#### Work order
Transcribe exactly the lines that fall between the one holding "the**Connect to Facebook**" and the one holding "Now, you are", inclusive, from the entries below.

************

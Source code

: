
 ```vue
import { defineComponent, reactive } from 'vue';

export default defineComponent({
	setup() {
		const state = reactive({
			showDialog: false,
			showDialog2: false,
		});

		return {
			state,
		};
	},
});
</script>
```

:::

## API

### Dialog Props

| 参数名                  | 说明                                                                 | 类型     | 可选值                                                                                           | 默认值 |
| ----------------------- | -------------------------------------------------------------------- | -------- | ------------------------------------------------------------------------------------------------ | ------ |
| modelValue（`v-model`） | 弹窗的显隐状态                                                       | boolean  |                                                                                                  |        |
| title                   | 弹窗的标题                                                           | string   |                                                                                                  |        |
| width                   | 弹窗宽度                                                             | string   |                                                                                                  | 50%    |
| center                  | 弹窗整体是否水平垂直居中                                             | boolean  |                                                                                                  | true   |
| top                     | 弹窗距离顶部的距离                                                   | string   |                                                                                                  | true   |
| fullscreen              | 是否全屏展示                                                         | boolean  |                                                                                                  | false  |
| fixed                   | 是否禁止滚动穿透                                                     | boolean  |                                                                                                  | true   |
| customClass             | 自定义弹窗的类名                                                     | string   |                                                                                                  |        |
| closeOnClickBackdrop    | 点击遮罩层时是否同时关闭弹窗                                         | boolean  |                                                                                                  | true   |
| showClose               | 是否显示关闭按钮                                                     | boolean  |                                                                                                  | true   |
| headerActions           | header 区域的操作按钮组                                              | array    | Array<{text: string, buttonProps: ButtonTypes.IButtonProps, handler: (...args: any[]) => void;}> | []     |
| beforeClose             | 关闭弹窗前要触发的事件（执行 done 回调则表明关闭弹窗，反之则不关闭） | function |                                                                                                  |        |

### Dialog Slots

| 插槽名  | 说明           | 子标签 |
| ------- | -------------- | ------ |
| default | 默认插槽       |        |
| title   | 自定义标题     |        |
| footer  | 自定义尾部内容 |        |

************

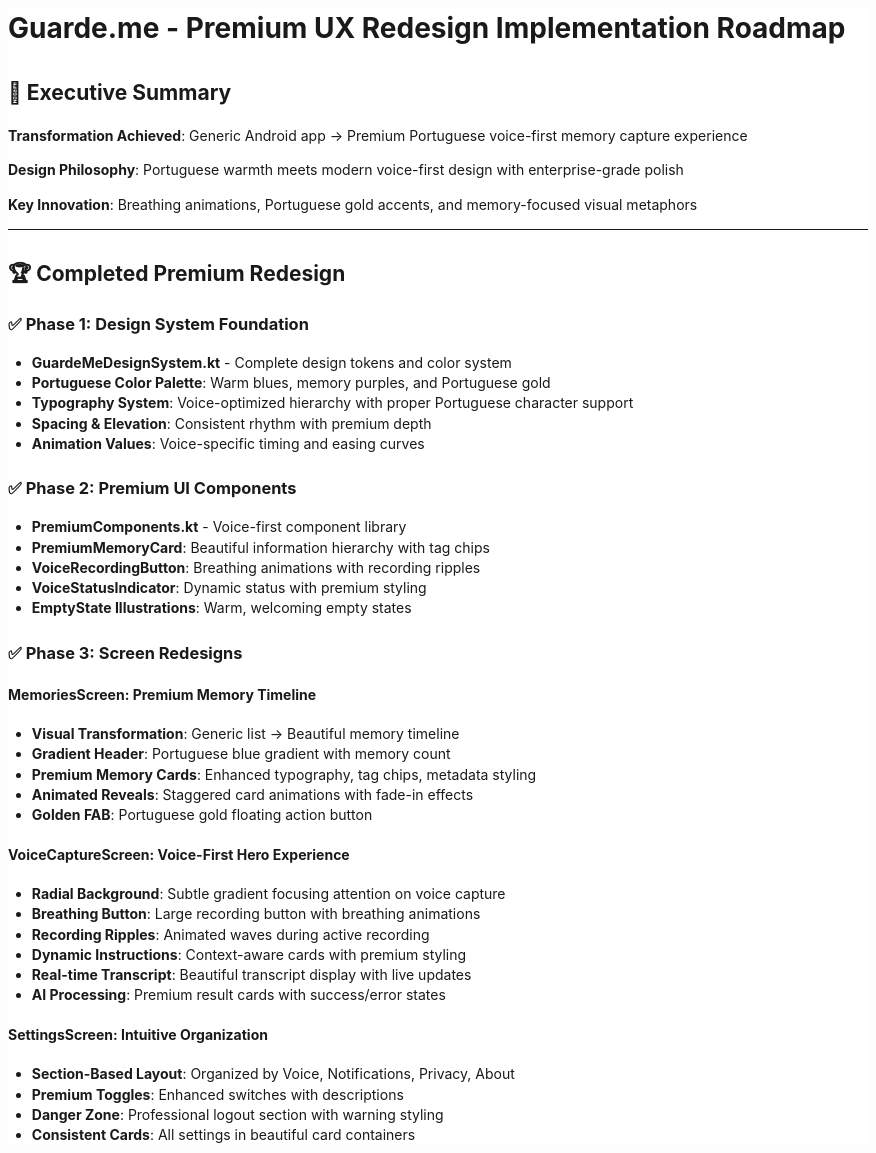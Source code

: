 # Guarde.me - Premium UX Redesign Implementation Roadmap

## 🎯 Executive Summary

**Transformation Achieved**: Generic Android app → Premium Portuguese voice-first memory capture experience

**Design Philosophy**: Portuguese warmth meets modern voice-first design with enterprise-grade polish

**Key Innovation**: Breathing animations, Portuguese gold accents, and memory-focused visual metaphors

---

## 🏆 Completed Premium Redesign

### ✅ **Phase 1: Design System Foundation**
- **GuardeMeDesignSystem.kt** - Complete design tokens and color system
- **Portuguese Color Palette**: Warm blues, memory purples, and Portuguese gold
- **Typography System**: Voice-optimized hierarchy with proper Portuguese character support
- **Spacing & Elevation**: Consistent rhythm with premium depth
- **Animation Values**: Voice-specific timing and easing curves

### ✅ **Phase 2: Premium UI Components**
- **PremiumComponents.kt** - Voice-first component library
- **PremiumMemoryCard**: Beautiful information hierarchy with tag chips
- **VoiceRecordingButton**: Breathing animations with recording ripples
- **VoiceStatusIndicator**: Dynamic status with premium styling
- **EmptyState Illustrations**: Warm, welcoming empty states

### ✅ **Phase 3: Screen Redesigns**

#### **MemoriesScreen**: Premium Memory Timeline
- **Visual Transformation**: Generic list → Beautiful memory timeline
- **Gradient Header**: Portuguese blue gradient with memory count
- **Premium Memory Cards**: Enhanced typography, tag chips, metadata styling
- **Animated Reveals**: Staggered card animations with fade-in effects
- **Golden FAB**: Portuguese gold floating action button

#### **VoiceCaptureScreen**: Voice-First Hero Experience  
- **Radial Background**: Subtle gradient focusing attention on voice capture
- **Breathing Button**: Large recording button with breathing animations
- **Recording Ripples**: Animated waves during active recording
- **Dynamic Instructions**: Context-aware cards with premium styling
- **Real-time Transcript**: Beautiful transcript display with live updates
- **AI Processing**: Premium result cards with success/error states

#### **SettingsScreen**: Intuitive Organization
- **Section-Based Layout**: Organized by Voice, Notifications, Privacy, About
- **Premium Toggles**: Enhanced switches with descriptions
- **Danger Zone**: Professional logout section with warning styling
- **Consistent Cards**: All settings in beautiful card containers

************

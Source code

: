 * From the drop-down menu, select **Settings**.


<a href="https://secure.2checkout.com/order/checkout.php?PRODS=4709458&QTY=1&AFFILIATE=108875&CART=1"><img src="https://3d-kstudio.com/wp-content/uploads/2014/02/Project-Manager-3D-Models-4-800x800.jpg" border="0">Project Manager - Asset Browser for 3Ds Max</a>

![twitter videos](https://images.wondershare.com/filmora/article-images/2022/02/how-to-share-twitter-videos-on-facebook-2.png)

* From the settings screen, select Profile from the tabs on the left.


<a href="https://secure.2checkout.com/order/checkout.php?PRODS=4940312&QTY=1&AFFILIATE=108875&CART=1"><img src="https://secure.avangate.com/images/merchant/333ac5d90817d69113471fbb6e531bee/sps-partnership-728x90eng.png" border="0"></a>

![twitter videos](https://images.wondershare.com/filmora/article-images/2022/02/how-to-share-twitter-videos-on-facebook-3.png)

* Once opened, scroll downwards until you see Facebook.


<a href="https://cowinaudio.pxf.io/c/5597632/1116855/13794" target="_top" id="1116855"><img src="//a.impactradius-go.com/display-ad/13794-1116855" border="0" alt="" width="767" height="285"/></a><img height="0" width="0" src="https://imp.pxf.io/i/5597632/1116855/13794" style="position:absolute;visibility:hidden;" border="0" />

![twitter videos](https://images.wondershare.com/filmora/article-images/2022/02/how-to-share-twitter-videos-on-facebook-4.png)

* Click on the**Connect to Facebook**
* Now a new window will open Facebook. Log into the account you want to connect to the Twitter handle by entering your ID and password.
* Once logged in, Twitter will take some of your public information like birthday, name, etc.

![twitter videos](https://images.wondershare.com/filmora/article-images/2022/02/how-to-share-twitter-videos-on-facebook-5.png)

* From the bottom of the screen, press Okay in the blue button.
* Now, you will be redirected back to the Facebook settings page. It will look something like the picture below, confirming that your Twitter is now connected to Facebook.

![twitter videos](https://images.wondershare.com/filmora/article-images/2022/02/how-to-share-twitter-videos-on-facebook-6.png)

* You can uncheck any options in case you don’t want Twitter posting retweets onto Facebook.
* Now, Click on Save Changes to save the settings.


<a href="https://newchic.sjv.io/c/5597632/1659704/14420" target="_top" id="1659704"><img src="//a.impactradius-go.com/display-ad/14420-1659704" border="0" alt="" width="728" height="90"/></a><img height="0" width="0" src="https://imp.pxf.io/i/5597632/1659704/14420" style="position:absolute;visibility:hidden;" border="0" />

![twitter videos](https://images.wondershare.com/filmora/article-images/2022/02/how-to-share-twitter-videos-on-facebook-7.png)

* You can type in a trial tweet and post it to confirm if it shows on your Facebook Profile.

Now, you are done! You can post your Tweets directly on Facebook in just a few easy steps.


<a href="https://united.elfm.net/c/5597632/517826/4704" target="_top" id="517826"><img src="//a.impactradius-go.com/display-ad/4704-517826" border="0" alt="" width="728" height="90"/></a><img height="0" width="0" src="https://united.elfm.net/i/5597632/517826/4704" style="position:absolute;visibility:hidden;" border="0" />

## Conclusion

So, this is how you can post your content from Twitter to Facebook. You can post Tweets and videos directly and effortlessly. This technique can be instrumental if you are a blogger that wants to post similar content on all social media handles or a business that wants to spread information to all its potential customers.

************

#### Exercise output
* Click on the**Connect to Facebook**
* Now a new window will open Facebook. Log into the account you want to connect to the Twitter handle by entering your ID and password.
* Once logged in, Twitter will take some of your public information like birthday, name, etc.

![twitter videos](https://images.wondershare.com/filmora/article-images/2022/02/how-to-share-twitter-videos-on-facebook-5.png)

* From the bottom of the screen, press Okay in the blue button.
* Now, you will be redirected back to the Facebook settings page. It will look something like the picture below, confirming that your Twitter is now connected to Facebook.

![twitter videos](https://images.wondershare.com/filmora/article-images/2022/02/how-to-share-twitter-videos-on-facebook-6.png)

* You can uncheck any options in case you don’t want Twitter posting retweets onto Facebook.
* Now, Click on Save Changes to save the settings.


<a href="https://newchic.sjv.io/c/5597632/1659704/14420" target="_top" id="1659704"><img src="//a.impactradius-go.com/display-ad/14420-1659704" border="0" alt="" width="728" height="90"/></a><img height="0" width="0" src="https://imp.pxf.io/i/5597632/1659704/14420" style="position:absolute;visibility:hidden;" border="0" />

![twitter videos](https://images.wondershare.com/filmora/article-images/2022/02/how-to-share-twitter-videos-on-facebook-7.png)

* You can type in a trial tweet and post it to confirm if it shows on your Facebook Profile.

Now, you are done! You can post your Tweets directly on Facebook in just a few easy steps.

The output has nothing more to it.